#### Material to process
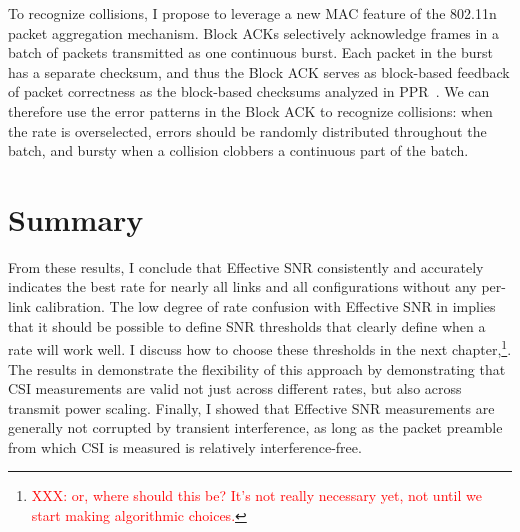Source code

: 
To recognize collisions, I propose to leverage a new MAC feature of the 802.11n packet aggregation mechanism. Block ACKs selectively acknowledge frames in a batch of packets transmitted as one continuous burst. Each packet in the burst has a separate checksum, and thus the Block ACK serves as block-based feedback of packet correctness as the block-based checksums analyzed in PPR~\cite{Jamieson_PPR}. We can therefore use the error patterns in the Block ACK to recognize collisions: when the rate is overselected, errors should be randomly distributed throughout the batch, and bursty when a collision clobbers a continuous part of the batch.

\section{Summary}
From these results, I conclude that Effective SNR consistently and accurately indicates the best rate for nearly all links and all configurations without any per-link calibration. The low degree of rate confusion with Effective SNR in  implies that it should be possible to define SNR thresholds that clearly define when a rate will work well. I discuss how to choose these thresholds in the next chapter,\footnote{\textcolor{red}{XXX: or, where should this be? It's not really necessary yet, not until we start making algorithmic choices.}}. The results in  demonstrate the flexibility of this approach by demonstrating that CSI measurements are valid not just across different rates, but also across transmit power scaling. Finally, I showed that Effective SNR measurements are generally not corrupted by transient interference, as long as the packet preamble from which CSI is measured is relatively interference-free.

--

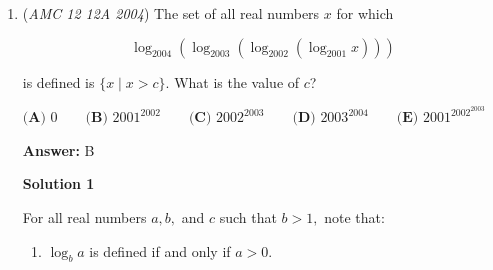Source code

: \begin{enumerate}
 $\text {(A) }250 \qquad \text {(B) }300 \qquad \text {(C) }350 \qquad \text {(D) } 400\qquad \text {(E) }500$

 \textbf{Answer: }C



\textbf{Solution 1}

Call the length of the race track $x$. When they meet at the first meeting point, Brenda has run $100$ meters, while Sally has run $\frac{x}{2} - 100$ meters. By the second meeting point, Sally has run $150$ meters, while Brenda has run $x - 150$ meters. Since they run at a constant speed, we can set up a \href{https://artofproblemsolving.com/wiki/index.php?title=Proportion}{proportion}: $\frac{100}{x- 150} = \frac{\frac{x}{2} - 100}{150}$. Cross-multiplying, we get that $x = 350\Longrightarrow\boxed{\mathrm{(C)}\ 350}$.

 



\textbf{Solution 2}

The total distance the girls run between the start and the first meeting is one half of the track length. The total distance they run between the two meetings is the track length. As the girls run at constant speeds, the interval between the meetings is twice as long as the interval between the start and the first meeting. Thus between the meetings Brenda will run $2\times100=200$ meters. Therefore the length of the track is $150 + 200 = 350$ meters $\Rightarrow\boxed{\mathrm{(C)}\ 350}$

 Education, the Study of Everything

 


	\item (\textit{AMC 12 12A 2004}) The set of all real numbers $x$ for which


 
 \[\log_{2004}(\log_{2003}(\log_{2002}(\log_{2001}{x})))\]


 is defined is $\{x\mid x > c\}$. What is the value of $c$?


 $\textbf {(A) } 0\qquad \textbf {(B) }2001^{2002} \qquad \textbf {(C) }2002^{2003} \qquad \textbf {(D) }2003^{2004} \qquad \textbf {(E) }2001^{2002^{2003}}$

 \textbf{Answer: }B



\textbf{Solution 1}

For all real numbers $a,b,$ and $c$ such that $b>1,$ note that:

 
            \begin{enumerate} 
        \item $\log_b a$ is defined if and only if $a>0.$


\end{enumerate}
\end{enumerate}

#### What the task asks
Check each line of the data above for the word "item" and say how many lines have it. Give the number alone.

#### Output of the exercise
2